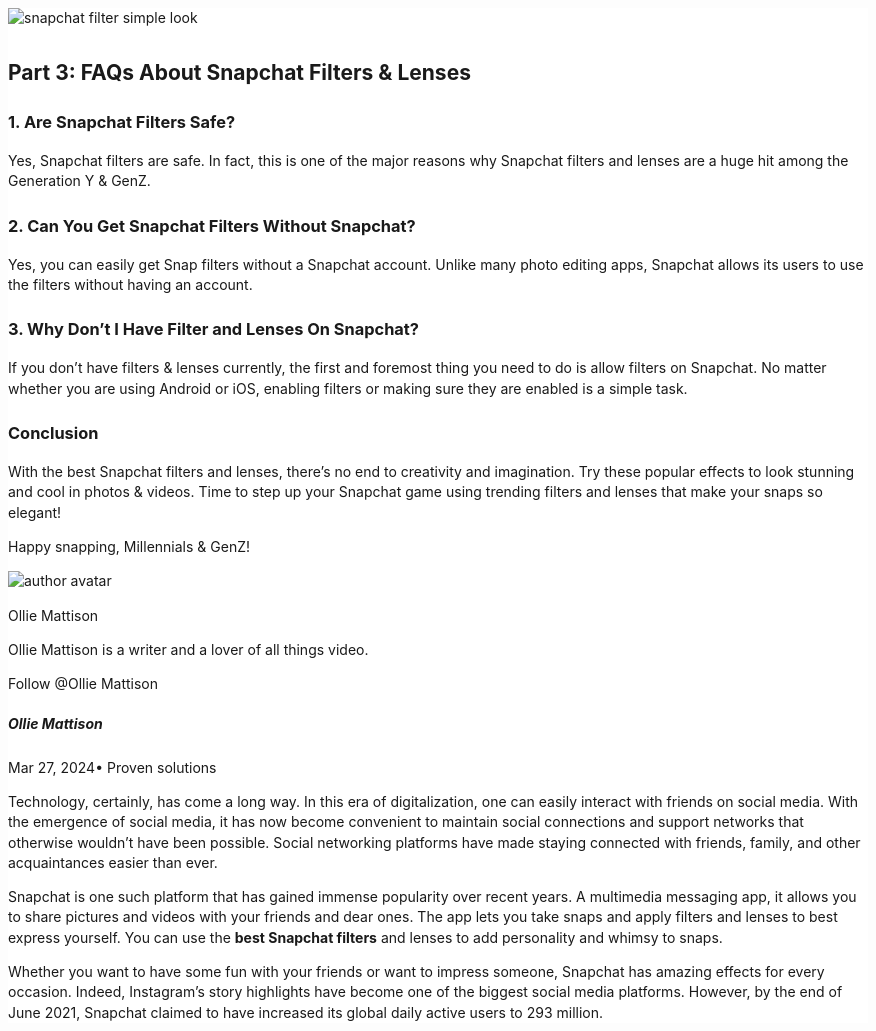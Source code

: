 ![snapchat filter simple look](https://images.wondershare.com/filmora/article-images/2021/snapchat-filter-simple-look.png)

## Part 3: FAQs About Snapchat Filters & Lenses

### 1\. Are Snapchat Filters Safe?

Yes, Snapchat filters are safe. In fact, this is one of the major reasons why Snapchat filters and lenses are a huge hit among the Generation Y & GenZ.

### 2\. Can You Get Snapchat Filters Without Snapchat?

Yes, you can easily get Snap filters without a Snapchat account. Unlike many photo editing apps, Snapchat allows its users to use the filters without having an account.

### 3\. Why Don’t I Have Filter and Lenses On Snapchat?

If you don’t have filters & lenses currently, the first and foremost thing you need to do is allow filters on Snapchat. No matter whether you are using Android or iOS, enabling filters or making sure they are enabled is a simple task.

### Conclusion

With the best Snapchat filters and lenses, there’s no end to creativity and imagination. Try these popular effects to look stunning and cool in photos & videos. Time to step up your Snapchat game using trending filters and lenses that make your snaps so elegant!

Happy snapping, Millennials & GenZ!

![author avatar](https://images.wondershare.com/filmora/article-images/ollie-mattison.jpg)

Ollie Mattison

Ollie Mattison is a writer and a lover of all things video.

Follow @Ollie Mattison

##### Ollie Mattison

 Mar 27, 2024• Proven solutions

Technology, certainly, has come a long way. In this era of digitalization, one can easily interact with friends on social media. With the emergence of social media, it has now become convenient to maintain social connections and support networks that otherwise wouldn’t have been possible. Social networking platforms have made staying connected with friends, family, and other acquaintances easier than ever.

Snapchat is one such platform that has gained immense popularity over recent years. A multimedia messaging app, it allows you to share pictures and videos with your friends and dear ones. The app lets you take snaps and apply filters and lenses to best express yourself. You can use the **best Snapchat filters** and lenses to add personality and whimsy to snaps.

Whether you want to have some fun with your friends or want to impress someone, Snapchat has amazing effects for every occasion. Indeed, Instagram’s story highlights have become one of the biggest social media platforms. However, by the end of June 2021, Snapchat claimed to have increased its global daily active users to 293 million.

...

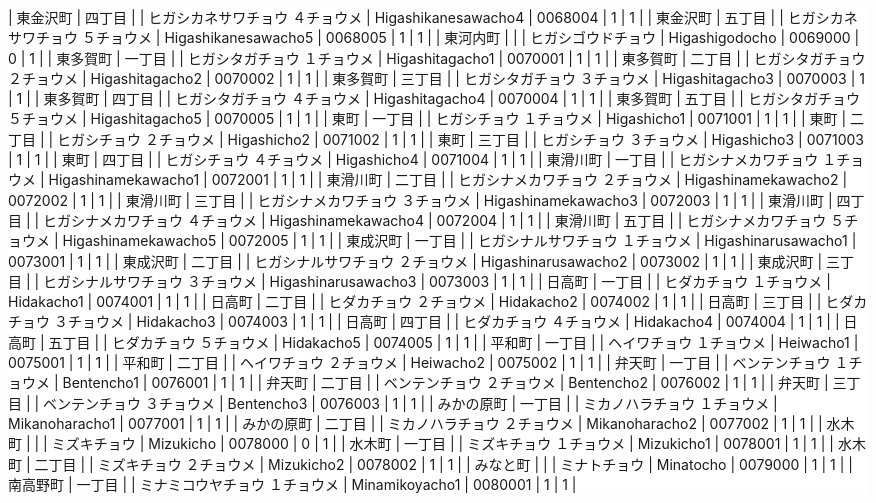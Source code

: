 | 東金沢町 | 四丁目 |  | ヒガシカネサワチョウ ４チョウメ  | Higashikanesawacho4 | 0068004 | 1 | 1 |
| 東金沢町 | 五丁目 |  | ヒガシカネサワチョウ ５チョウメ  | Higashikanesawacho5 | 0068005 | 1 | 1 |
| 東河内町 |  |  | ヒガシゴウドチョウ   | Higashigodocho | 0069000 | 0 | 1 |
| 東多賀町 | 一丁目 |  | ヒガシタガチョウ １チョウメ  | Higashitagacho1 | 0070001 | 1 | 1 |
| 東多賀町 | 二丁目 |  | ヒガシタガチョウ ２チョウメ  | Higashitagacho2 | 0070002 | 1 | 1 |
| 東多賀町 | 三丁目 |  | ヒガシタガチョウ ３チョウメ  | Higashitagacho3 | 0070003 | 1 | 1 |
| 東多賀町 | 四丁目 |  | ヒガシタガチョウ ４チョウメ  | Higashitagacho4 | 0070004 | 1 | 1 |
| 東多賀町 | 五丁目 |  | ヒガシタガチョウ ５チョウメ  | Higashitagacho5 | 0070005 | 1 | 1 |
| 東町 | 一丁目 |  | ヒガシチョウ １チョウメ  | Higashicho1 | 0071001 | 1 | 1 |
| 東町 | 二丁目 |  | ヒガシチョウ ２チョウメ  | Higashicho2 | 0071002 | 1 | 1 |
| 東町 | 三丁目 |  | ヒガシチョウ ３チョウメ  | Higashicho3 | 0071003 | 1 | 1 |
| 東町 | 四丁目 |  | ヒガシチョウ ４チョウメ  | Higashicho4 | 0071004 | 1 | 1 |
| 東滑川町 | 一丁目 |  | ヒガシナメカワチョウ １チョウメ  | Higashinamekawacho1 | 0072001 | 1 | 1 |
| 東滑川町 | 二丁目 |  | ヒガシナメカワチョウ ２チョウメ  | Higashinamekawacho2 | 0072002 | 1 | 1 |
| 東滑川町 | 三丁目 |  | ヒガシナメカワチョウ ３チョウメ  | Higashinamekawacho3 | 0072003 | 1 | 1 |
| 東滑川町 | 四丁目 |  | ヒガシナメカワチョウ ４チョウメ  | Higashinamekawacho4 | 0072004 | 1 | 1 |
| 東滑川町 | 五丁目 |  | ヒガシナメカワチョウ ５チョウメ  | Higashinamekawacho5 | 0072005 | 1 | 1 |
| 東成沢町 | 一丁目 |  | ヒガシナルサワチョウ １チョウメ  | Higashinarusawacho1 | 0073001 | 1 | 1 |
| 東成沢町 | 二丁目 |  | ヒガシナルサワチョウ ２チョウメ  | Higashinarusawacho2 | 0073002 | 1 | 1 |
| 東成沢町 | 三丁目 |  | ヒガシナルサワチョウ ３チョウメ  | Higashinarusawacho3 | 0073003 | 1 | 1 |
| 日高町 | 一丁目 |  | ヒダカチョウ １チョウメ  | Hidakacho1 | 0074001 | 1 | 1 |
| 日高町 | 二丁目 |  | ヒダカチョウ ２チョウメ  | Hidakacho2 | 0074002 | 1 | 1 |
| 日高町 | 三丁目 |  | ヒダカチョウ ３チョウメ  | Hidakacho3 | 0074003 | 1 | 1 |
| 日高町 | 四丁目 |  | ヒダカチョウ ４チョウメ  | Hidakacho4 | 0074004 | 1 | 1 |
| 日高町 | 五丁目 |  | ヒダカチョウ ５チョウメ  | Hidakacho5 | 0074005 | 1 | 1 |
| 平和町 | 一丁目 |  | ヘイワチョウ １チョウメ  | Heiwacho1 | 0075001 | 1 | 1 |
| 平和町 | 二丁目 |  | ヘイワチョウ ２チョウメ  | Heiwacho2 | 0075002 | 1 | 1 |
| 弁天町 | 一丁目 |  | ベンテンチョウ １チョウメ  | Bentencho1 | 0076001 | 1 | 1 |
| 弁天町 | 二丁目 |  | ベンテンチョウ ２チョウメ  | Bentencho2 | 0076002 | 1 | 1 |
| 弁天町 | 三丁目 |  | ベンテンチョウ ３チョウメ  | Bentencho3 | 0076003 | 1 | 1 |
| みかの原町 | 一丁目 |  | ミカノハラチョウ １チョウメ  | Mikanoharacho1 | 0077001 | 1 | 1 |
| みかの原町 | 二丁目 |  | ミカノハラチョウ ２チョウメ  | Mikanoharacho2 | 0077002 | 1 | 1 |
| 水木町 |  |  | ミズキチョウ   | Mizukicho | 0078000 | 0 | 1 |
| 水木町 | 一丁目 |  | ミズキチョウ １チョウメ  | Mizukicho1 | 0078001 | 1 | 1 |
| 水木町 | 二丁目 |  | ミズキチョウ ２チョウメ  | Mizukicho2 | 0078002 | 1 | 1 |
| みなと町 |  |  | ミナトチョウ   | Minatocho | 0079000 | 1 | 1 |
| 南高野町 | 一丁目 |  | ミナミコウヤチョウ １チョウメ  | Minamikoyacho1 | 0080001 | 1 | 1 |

:: WHAT IS REQUIRED ::
Reproduce verbatim the lines above, from the line with "0074002 | 1 | 1 |" through the line with "0079000 | 1 | 1 |".

:: SOLUTION BELOW ::
| 日高町 | 二丁目 |  | ヒダカチョウ ２チョウメ  | Hidakacho2 | 0074002 | 1 | 1 |
| 日高町 | 三丁目 |  | ヒダカチョウ ３チョウメ  | Hidakacho3 | 0074003 | 1 | 1 |
| 日高町 | 四丁目 |  | ヒダカチョウ ４チョウメ  | Hidakacho4 | 0074004 | 1 | 1 |
| 日高町 | 五丁目 |  | ヒダカチョウ ５チョウメ  | Hidakacho5 | 0074005 | 1 | 1 |
| 平和町 | 一丁目 |  | ヘイワチョウ １チョウメ  | Heiwacho1 | 0075001 | 1 | 1 |
| 平和町 | 二丁目 |  | ヘイワチョウ ２チョウメ  | Heiwacho2 | 0075002 | 1 | 1 |
| 弁天町 | 一丁目 |  | ベンテンチョウ １チョウメ  | Bentencho1 | 0076001 | 1 | 1 |
| 弁天町 | 二丁目 |  | ベンテンチョウ ２チョウメ  | Bentencho2 | 0076002 | 1 | 1 |
| 弁天町 | 三丁目 |  | ベンテンチョウ ３チョウメ  | Bentencho3 | 0076003 | 1 | 1 |
| みかの原町 | 一丁目 |  | ミカノハラチョウ １チョウメ  | Mikanoharacho1 | 0077001 | 1 | 1 |
| みかの原町 | 二丁目 |  | ミカノハラチョウ ２チョウメ  | Mikanoharacho2 | 0077002 | 1 | 1 |
| 水木町 |  |  | ミズキチョウ   | Mizukicho | 0078000 | 0 | 1 |
| 水木町 | 一丁目 |  | ミズキチョウ １チョウメ  | Mizukicho1 | 0078001 | 1 | 1 |
| 水木町 | 二丁目 |  | ミズキチョウ ２チョウメ  | Mizukicho2 | 0078002 | 1 | 1 |
| みなと町 |  |  | ミナトチョウ   | Minatocho | 0079000 | 1 | 1 |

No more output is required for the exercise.